:: Task to complete ::
Work out how many lines of the listing below include the string "todos", and give that number alone.

(Task inputs Opens)

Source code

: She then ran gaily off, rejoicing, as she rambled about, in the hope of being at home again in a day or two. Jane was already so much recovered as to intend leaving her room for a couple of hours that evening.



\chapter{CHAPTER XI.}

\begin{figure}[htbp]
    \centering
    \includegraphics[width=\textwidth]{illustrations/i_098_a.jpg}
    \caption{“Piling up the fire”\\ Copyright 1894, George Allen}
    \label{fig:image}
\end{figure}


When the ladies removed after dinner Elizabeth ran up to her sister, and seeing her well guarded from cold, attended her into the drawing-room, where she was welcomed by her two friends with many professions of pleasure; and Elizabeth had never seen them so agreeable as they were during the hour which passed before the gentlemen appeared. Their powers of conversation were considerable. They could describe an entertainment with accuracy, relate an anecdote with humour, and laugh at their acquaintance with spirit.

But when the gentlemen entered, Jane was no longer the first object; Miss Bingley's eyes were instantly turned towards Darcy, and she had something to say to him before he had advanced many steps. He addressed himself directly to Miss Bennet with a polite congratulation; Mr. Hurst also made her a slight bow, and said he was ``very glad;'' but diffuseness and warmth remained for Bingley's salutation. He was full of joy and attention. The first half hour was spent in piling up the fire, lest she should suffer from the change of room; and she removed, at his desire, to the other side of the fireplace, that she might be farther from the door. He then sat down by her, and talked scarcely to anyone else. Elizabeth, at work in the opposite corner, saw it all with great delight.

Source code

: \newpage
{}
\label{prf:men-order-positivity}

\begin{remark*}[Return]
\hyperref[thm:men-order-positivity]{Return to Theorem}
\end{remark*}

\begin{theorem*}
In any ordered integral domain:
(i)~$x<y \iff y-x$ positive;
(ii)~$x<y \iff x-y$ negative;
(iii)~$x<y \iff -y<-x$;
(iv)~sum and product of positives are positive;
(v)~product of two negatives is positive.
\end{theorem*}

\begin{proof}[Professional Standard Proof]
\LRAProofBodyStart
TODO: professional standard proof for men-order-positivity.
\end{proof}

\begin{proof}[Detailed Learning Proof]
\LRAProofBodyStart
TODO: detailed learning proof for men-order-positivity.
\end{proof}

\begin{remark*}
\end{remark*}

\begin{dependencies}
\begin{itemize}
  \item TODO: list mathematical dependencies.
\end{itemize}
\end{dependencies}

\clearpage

(Task inputs Closes)
(Task inputs Opens)

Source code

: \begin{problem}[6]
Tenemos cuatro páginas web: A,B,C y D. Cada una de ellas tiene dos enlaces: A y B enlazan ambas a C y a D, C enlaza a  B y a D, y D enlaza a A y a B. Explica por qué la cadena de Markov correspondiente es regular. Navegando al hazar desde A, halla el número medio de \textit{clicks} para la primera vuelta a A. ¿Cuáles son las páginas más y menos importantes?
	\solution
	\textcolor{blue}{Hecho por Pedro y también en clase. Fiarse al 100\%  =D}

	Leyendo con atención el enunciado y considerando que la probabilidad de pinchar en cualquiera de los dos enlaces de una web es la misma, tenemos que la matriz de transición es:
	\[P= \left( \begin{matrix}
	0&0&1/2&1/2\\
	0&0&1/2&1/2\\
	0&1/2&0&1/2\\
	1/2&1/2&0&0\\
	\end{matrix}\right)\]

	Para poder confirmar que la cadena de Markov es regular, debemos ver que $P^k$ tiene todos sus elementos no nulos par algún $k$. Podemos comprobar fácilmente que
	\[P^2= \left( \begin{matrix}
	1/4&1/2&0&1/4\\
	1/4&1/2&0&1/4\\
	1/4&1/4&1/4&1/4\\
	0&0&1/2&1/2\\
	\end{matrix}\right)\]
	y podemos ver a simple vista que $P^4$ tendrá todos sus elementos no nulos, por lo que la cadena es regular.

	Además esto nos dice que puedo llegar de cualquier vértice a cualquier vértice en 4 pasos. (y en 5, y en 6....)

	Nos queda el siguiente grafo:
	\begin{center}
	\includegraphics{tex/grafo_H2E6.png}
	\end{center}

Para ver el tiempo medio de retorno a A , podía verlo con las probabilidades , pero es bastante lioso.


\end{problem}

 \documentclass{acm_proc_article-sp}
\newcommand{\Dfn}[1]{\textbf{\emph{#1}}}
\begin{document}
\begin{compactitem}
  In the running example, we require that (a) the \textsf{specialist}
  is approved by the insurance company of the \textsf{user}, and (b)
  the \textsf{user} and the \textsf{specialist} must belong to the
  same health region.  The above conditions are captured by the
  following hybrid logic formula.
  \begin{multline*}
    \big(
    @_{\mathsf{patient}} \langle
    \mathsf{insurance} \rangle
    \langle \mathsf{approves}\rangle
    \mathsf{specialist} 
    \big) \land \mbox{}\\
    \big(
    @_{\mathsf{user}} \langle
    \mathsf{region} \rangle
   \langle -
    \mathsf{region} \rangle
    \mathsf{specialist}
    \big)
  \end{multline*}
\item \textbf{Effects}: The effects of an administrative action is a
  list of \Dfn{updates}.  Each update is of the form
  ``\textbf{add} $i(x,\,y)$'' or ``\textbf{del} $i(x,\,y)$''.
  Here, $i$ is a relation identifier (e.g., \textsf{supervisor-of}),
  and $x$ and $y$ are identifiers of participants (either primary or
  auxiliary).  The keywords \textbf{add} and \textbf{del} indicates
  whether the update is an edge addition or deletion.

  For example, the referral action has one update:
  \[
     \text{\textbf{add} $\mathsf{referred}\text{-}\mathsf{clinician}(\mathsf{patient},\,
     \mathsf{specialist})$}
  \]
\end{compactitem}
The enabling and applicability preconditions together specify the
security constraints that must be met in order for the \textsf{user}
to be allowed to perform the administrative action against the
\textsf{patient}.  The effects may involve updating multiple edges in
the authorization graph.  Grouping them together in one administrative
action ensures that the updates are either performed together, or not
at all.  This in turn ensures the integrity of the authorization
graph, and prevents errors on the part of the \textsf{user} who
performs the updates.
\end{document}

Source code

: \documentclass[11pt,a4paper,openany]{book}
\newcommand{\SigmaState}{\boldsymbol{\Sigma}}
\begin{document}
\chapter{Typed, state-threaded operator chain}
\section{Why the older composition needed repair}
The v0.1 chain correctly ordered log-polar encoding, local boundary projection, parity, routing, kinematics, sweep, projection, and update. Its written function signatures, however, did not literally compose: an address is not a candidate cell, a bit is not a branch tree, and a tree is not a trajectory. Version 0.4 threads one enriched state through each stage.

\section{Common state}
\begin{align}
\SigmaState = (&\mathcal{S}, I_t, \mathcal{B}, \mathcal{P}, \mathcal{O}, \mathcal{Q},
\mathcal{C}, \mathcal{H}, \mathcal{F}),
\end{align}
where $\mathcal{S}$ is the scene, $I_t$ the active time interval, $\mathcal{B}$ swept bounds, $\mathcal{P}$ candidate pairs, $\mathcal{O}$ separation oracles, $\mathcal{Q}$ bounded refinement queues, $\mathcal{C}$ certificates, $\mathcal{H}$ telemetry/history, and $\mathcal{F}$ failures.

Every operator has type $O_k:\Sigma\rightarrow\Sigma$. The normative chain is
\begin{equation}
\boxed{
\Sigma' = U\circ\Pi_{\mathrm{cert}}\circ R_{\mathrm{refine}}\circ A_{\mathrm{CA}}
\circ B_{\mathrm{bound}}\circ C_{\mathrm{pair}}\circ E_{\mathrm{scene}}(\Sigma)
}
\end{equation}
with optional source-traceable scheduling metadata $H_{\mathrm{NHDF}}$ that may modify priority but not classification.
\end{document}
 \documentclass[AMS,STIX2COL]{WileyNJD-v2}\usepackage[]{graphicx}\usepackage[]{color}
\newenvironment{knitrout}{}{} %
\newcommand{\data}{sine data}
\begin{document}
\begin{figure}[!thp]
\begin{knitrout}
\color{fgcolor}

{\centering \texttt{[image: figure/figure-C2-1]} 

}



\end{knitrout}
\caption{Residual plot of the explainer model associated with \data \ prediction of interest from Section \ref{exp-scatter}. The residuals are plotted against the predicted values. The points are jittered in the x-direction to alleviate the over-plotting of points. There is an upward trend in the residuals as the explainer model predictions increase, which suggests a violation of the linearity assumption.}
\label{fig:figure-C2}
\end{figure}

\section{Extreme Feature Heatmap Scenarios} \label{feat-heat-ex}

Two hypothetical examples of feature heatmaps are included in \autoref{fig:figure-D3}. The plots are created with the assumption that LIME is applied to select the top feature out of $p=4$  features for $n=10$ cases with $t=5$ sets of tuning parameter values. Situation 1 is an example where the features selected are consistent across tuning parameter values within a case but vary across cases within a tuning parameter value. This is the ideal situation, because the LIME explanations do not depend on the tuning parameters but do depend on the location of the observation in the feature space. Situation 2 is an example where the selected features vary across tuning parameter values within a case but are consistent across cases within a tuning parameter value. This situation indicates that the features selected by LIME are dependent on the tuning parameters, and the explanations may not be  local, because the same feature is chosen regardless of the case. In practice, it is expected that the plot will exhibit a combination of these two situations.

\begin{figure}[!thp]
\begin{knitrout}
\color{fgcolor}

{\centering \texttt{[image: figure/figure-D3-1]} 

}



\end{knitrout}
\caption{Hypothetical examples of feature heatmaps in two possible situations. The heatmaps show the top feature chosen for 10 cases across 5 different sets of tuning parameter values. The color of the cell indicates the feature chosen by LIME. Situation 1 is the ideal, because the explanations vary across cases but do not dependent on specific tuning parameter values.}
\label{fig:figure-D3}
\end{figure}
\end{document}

(Task inputs Closes)
(Task inputs Opens)

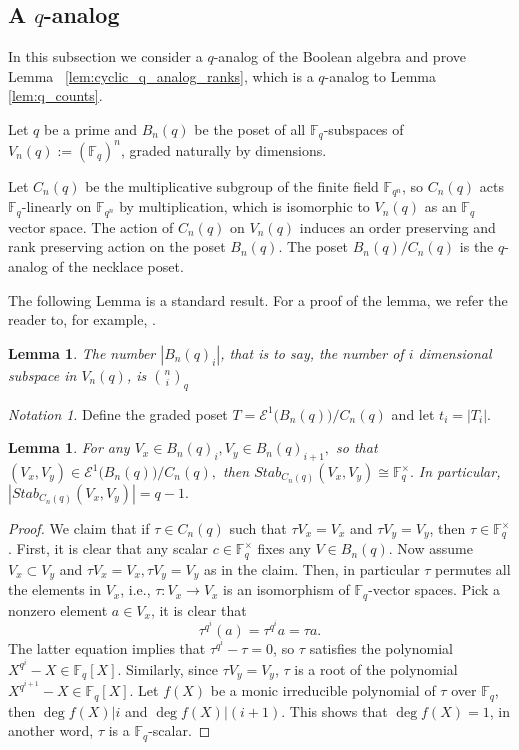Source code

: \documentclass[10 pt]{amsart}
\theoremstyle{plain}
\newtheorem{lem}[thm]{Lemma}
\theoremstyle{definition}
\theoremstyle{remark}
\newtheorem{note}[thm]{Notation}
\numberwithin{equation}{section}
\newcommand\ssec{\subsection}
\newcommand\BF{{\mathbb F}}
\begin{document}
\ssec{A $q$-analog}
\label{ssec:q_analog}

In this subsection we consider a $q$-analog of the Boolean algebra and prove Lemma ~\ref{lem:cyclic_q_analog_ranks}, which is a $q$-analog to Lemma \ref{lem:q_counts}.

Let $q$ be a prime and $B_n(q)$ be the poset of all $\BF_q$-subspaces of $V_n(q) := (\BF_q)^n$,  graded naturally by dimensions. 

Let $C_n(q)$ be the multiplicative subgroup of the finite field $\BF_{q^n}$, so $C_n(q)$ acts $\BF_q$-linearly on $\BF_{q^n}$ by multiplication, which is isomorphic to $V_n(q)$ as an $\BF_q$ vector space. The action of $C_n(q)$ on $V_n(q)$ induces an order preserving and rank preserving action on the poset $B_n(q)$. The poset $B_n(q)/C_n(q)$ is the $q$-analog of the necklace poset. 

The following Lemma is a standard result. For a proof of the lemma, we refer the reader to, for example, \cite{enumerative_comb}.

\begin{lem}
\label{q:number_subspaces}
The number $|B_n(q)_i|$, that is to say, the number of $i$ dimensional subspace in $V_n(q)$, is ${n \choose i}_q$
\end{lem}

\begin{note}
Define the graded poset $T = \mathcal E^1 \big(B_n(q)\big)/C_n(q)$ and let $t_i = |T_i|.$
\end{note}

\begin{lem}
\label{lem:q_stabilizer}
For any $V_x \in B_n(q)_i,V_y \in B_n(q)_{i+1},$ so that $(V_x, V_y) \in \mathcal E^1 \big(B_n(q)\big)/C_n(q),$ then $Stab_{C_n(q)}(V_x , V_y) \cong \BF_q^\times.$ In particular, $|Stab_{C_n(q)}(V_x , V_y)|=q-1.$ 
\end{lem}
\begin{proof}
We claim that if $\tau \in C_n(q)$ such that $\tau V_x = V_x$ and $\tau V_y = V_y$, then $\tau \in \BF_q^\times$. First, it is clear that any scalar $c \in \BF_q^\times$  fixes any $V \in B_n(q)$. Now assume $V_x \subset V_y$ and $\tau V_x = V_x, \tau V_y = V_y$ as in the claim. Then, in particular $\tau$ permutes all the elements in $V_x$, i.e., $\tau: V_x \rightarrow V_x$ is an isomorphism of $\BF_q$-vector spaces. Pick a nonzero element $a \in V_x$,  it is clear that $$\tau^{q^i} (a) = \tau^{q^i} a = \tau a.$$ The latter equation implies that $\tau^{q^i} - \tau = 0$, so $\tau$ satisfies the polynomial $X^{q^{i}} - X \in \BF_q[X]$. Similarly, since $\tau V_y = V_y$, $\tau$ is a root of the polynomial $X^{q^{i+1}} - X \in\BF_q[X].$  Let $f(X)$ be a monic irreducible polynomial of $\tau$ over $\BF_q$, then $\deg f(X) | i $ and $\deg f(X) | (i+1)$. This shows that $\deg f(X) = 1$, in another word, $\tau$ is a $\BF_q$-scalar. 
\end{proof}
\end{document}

(Task inputs Closes)

:: Answer section ::
2